The Evolution of VMware NSX Service-defined Firewall
Today, many people take micro-segmentation for granted. It’s incredible to recall that just a few years ago, VMware introduced micro-segmentation to support the concept of Zero Trust — a security model that does not automatically trust entities within the security perimeter. Fast forward to the present, and many people have embraced that concept and made it their own. Meanwhile, VMware has extended its solution for micro-segmentation into a full-blown internal firewall. Let’s step back in time and see how VMware progressed from the initial micro-segmentation use case to today’s powerful Service-defined Firewall, deployed by thousands of organizations.
Pioneering the Market for Micro-segmentation
Back in 2013, VMware pioneered micro-segmentation with the release of VMware NSX, the VMware network virtualization and security platform, which propelled VMware into the world of software-defined network and security virtualization. This initial release enabled customers to run a complete Layer 2-Layer 4 stack in software. The guiding philosophy was to make world-class security easy to operationalize.
Some customers used NSX for network segmentation: they created virtual security zones in software where they had previously used hardware. Other customers adopted NSX for micro-segmentation: they were now able to provide granular protection for apps in the data center. A typical usage pattern involved securing virtual desktop infrastructure (VDI) by centralizing all traffic on the data center.
Soon, VMware customers wanted to extend micro-segmentation to include Layer 7 application-ID and user-ID based policies. These customers also wanted to segment their data center applications but were concerned about managing a large number of security policies — especially in a fast-paced data center.
Layer 7 Access Controls and Policy Automation
VMware responded to customer feedback by adding a complete suite of Layer 7 access controls. The company also leveraged the distributed architecture of NSX to automate security policy management: it created NSX Intelligence to analyze application traffic, make policy recommendations, deploy and enforce policies, and monitor traffic for policy compliance. This capability processes all packets inline as they move through the hypervisor, collecting information about apps and their communication flows. The data is analyzed centrally, creating a comprehensive topology map of applications and flows that allows NSX to automatically generate recommendations for security policies.

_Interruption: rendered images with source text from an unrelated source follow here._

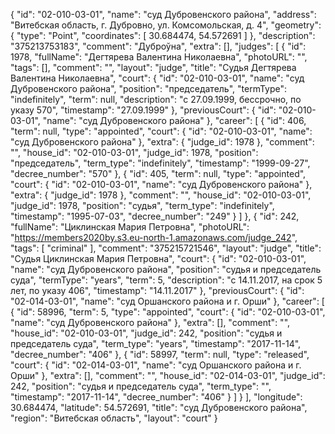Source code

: {
    "id": "02-010-03-01",
    "name": "суд Дубровенского района",
    "address": "Витебская область, г. Дубровно, ул. Комсомольская, д. 4",
    "geometry": {
        "type": "Point",
        "coordinates": [
            30.684474,
            54.572691
        ]
    },
    "description": "375213753183",
    "comment": "Дуброўна",
    "extra": [],
    "judges": [
        {
            "id": 1978,
            "fullName": "Дегтярева Валентина Николаевна",
            "photoURL": "",
            "tags": [],
            "comment": "",
            "layout": "judge",
            "title": "Судья Дегтярева Валентина Николаевна",
            "court": {
                "id": "02-010-03-01",
                "name": "суд Дубровенского района",
                "position": "председатель",
                "termType": "indefinitely",
                "term": null,
                "description": "c 27.09.1999, бессрочно, по указу 570",
                "timestamp": "27.09.1999"
            },
            "previousCourt": {
                "id": "02-010-03-01",
                "name": "суд Дубровенского района"
            },
            "career": [
                {
                    "id": 406,
                    "term": null,
                    "type": "appointed",
                    "court": {
                        "id": "02-010-03-01",
                        "name": "суд Дубровенского района"
                    },
                    "extra": {
                        "judge_id": 1978
                    },
                    "comment": "",
                    "house_id": "02-010-03-01",
                    "judge_id": 1978,
                    "position": "председатель",
                    "term_type": "indefinitely",
                    "timestamp": "1999-09-27",
                    "decree_number": "570"
                },
                {
                    "id": 405,
                    "term": null,
                    "type": "appointed",
                    "court": {
                        "id": "02-010-03-01",
                        "name": "суд Дубровенского района"
                    },
                    "extra": {
                        "judge_id": 1978
                    },
                    "comment": "",
                    "house_id": "02-010-03-01",
                    "judge_id": 1978,
                    "position": "судья",
                    "term_type": "indefinitely",
                    "timestamp": "1995-07-03",
                    "decree_number": "249"
                }
            ]
        },
        {
            "id": 242,
            "fullName": "Циклинская Мария Петровна",
            "photoURL": "https://members2020by.s3.eu-north-1.amazonaws.com/judge_242",
            "tags": [
                "criminal"
            ],
            "comment": "375215721546",
            "layout": "judge",
            "title": "Судья Циклинская Мария Петровна",
            "court": {
                "id": "02-010-03-01",
                "name": "суд Дубровенского района",
                "position": "судья и председатель суда",
                "termType": "years",
                "term": 5,
                "description": "c 14.11.2017, на срок 5 лет, по указу 406",
                "timestamp": "14.11.2017"
            },
            "previousCourt": {
                "id": "02-014-03-01",
                "name": "суд Оршанского района и г. Орши"
            },
            "career": [
                {
                    "id": 58996,
                    "term": 5,
                    "type": "appointed",
                    "court": {
                        "id": "02-010-03-01",
                        "name": "суд Дубровенского района"
                    },
                    "extra": [],
                    "comment": "",
                    "house_id": "02-010-03-01",
                    "judge_id": 242,
                    "position": "судья и председатель суда",
                    "term_type": "years",
                    "timestamp": "2017-11-14",
                    "decree_number": "406"
                },
                {
                    "id": 58997,
                    "term": null,
                    "type": "released",
                    "court": {
                        "id": "02-014-03-01",
                        "name": "суд Оршанского района и г. Орши"
                    },
                    "extra": [],
                    "comment": "",
                    "house_id": "02-014-03-01",
                    "judge_id": 242,
                    "position": "судья и председатель суда",
                    "term_type": "",
                    "timestamp": "2017-11-14",
                    "decree_number": "406"
                }
            ]
        }
    ],
    "longitude": 30.684474,
    "latitude": 54.572691,
    "title": "суд Дубровенского района",
    "region": "Витебская область",
    "layout": "court"
}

Policy automation is leading to a significant increase in the number of customers considering the Service-defined Firewall. The ability to visualize and gain deep insight into all flows across the data center, and to embed security management within the NSX UI, meant that customers could significantly increase the number of applications they protected with the Service-defined Firewall.

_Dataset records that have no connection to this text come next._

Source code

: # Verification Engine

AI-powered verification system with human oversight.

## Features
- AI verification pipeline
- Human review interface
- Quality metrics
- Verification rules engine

Naturally, with increased usage came more requests: in addition to access controls, customers began to ask for threat controls. And because threats often masquerade as normal-looking traffic, it isn’t enough to settle for traffic-blocking rules.

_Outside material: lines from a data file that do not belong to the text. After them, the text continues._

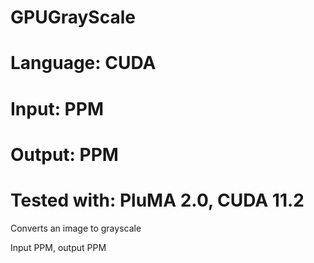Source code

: # GPUGrayScale
# Language: CUDA
# Input: PPM
# Output: PPM
# Tested with: PluMA 2.0, CUDA 11.2

Converts an image to grayscale

Input PPM, output PPM
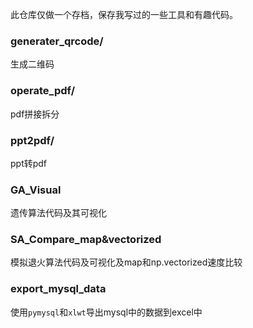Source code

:此仓库仅做一个存档，保存我写过的一些工具和有趣代码。

### generater_qrcode/

生成二维码

### operate_pdf/

pdf拼接拆分

### ppt2pdf/

ppt转pdf

### GA_Visual

遗传算法代码及其可视化

### SA_Compare_map&vectorized

模拟退火算法代码及可视化及map和np.vectorized速度比较

### export_mysql_data

使用`pymysql`和`xlwt`导出mysql中的数据到excel中
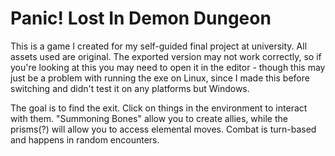 # Panic! Lost In Demon Dungeon

This is a game I created for my self-guided final project at university. All assets used are original. The exported version may not work correctly, so if you're looking at this you may need to open it in the editor - though this may just be a problem with running the exe on Linux, since I made this before switching and didn't test it on any platforms but Windows. 

The goal is to find the exit. Click on things in the environment to interact with them. "Summoning Bones" allow you to create allies, while the prisms(?) will allow you to access elemental moves. Combat is turn-based and happens in random encounters.

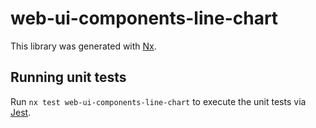 # web-ui-components-line-chart

This library was generated with [Nx](https://nx.dev).

## Running unit tests

Run `nx test web-ui-components-line-chart` to execute the unit tests via [Jest](https://jestjs.io).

Enhanced Threat Control with IDS/IPS
VMware enhanced the platform’s capabilities to add threat control via an intrusion detection/prevention system (IDS/IPS), which scans traffic and uses predefined signatures to identify threats. A critical use case for the IDS/IPS capability in the Service-defined Firewall is regulatory compliance: customers can easily set security policies to enable IDS/IPS inspection for all traffic flows in the compliance zone, without requiring new hardware.
The inclusion of IDS/IPS in the Service-defined Firewall means that customers can now replace internal physical firewalls with the Service-defined Firewall, since it provides fine-grained policies at scale to secure east-west traffic — without the need for additional firewalls. Armed with contextual knowledge of all workloads within the hypervisor, the Service-defined Firewall can be intelligent about how rules and signatures are applied, resulting in more efficiency, optimized traffic flow, zero inspection bottlenecks, and much better security coverage.
A Widely Accepted Internal Firewall
Building on the foundation of NSX, VMware has accomplished what few others have: an elegantly simple solution that leverages centralized policy management to enable customers to quickly turn on advanced analytics and threat control — all in a single software-defined internal firewall.
The results are impressive. Several enterprise customers have 10,000+ NSX Service-defined Firewall instances deployed — and the largest deployment has over 250,000 workloads under protection. NSX has thousands of customers using the Service-defined Firewall functionality — a much larger footprint than any other micro-segmentation vendor. No wonder NSX clocked $1.7B in bookings and grew at 30% in fiscal-year 2020.
The Service-defined Firewall has received acceptance and acclaim from customers around the world. VMware continuously works to incorporate customer feedback as a primary driver for increased capabilities that are centrally managed and coordinated. Point products can only accomplish some of this, and often result in a fragmented approach to security that’s exacerbated by poor communication and complex management requirements. In contrast, VMware NSX makes world-class security easy to operationalize.
In Summary
The VMware Service-defined Firewall is a distributed, scale-out internal firewall that protects all east-west traffic with security that’s intrinsic to the infrastructure, radically simplifying the security deployment model. From its humble beginnings providing micro-segmentation with only Layer 2-4 policies, NSX has evolved into a complete, stateful Layer 2-7 firewall with an intrusion detection/prevention system (IDS/IPS) and deep analytics via VMware NSX Intelligence.